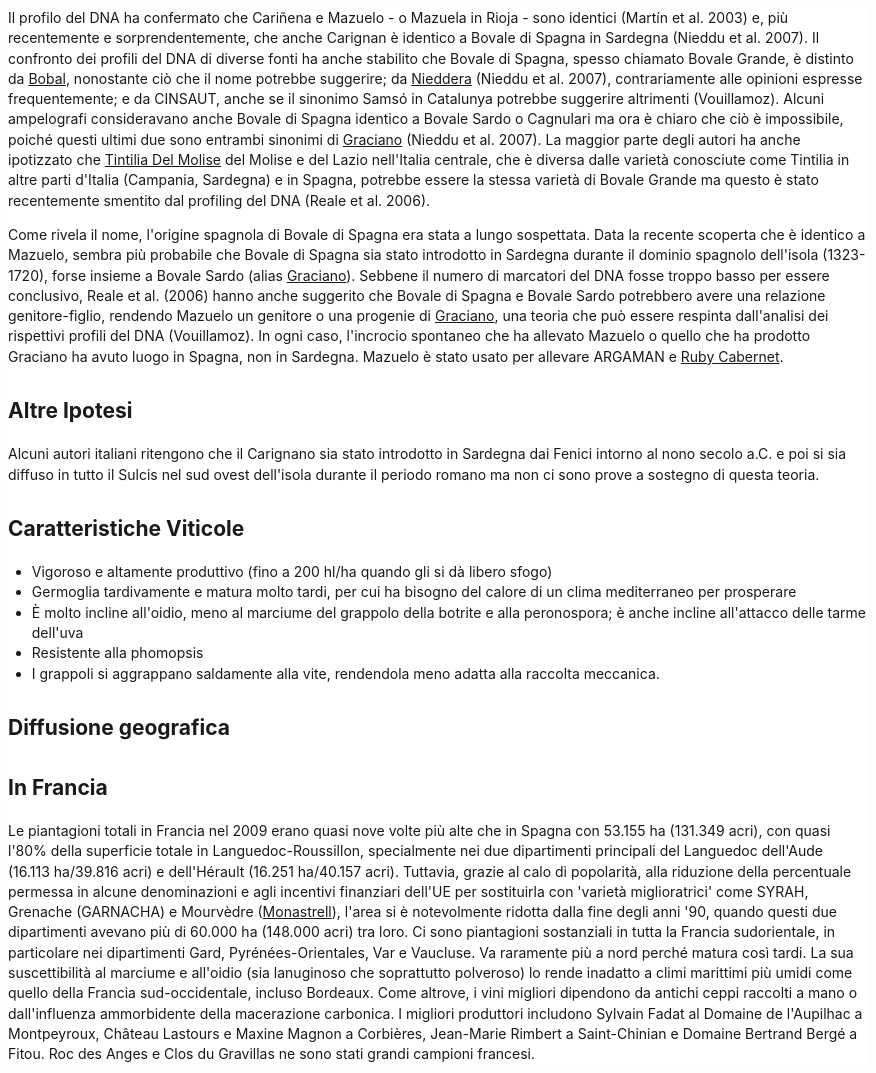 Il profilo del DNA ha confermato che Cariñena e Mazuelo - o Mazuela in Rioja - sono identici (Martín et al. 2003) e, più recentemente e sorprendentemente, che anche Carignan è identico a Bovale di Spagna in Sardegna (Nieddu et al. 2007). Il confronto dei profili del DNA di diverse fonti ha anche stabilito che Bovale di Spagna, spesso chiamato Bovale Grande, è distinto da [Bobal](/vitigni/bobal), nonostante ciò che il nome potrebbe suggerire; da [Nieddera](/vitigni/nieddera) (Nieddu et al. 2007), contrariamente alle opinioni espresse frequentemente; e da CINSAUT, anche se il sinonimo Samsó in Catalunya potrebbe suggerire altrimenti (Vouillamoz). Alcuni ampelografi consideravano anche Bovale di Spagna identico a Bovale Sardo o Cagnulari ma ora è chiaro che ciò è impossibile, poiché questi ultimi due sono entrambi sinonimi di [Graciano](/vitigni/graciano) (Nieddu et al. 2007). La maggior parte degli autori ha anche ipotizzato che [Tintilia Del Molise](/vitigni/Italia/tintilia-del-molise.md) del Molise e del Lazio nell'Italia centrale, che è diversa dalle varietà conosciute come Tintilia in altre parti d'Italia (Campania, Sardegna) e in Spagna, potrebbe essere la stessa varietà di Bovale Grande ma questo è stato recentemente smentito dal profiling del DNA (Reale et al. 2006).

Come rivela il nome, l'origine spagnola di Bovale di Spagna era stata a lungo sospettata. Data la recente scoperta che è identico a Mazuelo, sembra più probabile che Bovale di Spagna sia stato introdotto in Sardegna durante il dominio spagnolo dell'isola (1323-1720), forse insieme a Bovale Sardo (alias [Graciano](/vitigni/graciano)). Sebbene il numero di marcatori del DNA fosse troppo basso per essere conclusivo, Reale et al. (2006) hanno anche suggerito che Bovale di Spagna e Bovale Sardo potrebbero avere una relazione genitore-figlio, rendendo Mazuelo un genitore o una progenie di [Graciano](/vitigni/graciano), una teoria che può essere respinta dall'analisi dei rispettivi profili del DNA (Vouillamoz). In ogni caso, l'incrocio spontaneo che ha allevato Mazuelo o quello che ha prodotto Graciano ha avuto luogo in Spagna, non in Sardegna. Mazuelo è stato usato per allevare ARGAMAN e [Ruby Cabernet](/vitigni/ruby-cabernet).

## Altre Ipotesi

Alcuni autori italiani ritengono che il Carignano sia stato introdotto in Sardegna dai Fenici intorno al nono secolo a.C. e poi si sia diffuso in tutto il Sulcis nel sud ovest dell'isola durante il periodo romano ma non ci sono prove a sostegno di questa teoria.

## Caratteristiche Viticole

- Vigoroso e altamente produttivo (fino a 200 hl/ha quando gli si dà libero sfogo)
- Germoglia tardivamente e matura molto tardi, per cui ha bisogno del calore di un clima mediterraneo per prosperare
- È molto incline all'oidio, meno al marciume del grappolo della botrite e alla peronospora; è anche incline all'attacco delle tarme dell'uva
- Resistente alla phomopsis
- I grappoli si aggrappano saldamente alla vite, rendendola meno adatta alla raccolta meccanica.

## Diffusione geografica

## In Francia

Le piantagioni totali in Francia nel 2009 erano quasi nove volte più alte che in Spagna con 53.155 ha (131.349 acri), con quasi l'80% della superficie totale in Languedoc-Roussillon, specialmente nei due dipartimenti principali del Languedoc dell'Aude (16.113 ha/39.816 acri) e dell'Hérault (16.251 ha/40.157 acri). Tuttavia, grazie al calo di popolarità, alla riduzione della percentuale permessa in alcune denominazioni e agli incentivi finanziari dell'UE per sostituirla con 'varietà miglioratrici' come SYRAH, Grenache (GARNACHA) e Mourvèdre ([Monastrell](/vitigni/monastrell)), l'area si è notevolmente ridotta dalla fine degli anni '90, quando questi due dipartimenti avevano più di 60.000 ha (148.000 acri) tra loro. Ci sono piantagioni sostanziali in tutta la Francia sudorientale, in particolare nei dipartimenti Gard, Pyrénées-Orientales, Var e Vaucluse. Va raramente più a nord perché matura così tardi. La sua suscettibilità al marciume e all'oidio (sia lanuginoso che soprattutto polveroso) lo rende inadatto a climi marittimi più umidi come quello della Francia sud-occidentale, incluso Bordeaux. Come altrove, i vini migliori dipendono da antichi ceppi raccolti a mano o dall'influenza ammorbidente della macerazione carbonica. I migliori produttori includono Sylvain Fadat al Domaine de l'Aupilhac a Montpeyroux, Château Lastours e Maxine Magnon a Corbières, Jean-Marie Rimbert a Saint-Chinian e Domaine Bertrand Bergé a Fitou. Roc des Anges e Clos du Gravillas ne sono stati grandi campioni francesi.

> **WHAT YOU NEED TO DO**: Repeat exactly the lines from the one containing "- È molto incline" to the end of the records.

> **ANSWER TO THE PROBLEM**:
- È molto incline all'oidio, meno al marciume del grappolo della botrite e alla peronospora; è anche incline all'attacco delle tarme dell'uva
- Resistente alla phomopsis
- I grappoli si aggrappano saldamente alla vite, rendendola meno adatta alla raccolta meccanica.

## Diffusione geografica

## In Francia

Le piantagioni totali in Francia nel 2009 erano quasi nove volte più alte che in Spagna con 53.155 ha (131.349 acri), con quasi l'80% della superficie totale in Languedoc-Roussillon, specialmente nei due dipartimenti principali del Languedoc dell'Aude (16.113 ha/39.816 acri) e dell'Hérault (16.251 ha/40.157 acri). Tuttavia, grazie al calo di popolarità, alla riduzione della percentuale permessa in alcune denominazioni e agli incentivi finanziari dell'UE per sostituirla con 'varietà miglioratrici' come SYRAH, Grenache (GARNACHA) e Mourvèdre ([Monastrell](/vitigni/monastrell)), l'area si è notevolmente ridotta dalla fine degli anni '90, quando questi due dipartimenti avevano più di 60.000 ha (148.000 acri) tra loro. Ci sono piantagioni sostanziali in tutta la Francia sudorientale, in particolare nei dipartimenti Gard, Pyrénées-Orientales, Var e Vaucluse. Va raramente più a nord perché matura così tardi. La sua suscettibilità al marciume e all'oidio (sia lanuginoso che soprattutto polveroso) lo rende inadatto a climi marittimi più umidi come quello della Francia sud-occidentale, incluso Bordeaux. Come altrove, i vini migliori dipendono da antichi ceppi raccolti a mano o dall'influenza ammorbidente della macerazione carbonica. I migliori produttori includono Sylvain Fadat al Domaine de l'Aupilhac a Montpeyroux, Château Lastours e Maxine Magnon a Corbières, Jean-Marie Rimbert a Saint-Chinian e Domaine Bertrand Bergé a Fitou. Roc des Anges e Clos du Gravillas ne sono stati grandi campioni francesi.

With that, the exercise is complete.